Pro tip: This is perfect for a "Sunday meal" because you can take your time with the sauce. But if you want to make this on a weeknight, you can always cut up the vegetables ahead of time so the prep work is behind you. Cut them extra small so they'll cook faster. Put them in a container with a lid and store them in the refrigerator until ready to use. You can even toss the vegetables with salt/pepper/thyme/oregano/tarragon ahead of time so you don't have to fuss with it later. Then brown the chicken, take it out of the pot. Add the veggies, cook for a few minutes. Add the tomato paste, cook a minute. Add the liquids and meat back to the pot and cook for an hour. Easy! Ish.

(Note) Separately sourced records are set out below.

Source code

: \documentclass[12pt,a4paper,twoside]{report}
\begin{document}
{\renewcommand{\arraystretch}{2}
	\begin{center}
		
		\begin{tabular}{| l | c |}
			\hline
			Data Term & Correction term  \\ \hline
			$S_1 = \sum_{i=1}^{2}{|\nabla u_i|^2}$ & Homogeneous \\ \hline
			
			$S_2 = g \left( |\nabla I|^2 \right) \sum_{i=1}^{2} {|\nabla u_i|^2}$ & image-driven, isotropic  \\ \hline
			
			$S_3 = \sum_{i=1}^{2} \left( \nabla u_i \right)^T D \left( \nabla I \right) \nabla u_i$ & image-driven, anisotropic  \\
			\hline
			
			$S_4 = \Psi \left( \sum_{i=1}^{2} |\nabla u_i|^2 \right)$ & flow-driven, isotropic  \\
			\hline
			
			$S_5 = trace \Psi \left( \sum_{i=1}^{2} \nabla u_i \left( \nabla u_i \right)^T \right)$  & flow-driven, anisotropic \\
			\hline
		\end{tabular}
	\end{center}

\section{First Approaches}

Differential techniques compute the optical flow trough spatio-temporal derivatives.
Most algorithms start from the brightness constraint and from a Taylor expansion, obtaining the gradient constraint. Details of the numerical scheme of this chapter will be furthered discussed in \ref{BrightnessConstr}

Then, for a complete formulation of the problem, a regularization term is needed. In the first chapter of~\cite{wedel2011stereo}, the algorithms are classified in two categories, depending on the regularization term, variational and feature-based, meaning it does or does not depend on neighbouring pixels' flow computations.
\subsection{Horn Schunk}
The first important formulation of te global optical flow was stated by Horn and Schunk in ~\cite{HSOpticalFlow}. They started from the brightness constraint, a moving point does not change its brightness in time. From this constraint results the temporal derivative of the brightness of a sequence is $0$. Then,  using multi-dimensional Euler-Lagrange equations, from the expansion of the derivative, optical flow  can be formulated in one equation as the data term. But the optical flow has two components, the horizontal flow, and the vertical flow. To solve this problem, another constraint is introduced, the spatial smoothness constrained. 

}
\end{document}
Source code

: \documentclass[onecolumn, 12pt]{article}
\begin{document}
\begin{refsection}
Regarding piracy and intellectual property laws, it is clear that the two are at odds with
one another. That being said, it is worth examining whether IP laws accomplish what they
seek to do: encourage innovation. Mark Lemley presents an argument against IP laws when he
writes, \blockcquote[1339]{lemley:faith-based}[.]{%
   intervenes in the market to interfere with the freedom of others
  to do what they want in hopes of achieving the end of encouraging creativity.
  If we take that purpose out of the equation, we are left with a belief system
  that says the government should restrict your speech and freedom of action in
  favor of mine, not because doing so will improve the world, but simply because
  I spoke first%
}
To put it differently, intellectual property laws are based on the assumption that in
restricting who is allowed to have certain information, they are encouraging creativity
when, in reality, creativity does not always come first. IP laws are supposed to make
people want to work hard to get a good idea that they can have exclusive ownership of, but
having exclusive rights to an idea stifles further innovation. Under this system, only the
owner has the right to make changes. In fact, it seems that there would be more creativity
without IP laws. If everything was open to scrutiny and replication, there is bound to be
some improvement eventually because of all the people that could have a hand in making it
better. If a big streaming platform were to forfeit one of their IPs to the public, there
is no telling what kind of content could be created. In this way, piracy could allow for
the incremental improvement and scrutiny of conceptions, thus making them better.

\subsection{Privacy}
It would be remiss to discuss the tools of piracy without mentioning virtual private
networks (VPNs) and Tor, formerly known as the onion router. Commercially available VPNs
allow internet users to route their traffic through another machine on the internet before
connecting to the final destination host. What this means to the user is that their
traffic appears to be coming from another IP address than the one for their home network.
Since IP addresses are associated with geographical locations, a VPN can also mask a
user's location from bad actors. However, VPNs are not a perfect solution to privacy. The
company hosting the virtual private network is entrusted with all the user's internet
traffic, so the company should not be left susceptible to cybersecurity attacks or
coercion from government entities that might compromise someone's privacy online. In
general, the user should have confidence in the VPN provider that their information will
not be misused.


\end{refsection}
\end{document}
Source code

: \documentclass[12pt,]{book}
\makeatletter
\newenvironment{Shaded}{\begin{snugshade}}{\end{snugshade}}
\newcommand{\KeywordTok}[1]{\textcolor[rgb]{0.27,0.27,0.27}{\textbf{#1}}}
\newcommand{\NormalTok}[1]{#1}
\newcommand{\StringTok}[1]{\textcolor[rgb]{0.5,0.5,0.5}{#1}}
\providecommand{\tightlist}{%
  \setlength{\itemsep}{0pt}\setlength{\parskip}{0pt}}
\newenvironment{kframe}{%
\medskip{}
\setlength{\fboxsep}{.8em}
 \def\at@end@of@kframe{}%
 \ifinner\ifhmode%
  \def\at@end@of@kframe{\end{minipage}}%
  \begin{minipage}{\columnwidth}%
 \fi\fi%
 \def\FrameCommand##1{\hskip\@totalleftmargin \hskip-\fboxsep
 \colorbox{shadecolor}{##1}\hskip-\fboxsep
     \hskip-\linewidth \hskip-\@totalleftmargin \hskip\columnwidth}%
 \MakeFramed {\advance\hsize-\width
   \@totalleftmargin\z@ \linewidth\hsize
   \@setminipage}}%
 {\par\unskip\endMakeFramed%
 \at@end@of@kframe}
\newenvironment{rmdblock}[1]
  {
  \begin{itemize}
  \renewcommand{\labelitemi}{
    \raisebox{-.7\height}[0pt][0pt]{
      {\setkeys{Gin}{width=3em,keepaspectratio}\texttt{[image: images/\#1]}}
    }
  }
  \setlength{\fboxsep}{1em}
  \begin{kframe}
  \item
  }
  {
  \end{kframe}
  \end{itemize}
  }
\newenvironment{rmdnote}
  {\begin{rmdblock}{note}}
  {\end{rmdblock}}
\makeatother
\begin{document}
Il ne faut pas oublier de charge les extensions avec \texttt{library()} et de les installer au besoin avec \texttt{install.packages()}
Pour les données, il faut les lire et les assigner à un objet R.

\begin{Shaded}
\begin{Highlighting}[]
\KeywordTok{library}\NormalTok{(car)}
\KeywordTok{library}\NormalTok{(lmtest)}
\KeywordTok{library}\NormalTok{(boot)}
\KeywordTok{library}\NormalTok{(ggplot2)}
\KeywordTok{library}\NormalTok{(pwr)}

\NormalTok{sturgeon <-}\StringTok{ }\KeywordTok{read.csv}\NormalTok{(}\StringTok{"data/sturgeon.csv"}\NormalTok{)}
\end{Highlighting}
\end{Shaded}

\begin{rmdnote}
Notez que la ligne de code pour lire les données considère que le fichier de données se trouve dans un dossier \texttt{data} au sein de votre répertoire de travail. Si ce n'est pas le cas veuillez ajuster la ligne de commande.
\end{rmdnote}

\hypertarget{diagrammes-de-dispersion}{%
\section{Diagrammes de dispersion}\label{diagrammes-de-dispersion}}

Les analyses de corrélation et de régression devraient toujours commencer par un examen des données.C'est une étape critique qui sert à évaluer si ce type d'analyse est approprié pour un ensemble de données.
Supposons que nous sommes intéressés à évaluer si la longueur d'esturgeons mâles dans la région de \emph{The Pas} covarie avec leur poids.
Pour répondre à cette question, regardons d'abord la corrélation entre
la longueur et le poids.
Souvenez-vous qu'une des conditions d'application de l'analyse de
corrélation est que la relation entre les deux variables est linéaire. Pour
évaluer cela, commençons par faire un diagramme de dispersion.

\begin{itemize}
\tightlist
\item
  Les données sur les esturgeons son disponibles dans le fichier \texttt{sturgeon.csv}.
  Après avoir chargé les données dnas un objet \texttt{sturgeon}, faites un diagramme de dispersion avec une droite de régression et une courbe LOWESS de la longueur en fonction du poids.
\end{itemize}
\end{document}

Super pro tip: If you're in a crunch, skinless, boneless chicken breast will absolutely work in this and it'll cook faster. (Meat with bones takes longer to cook than meat without bones.) It will not taste quite as amazing though. I suspect that you'd only need the sauce to cook for 30 mins or so if using chicken breast. Again: won't be as amazing. But still good.


  1. Your instructions are great! As someone who is very instruction-conscious and also not very knowledgeable about cooking, I really like how you address different questions throughout (ex: too runny? try this. too thick? try this.) Very, very helpful. :)

    1. Thanks! I'm not as detailed if I am following a recipe, but I always provide the original source. Edwin thinks I should post the recipe regardless so people don't have to go looking... Now I'm considering figuring out how to do a poll, and then I'll ask my 10 readers what they think!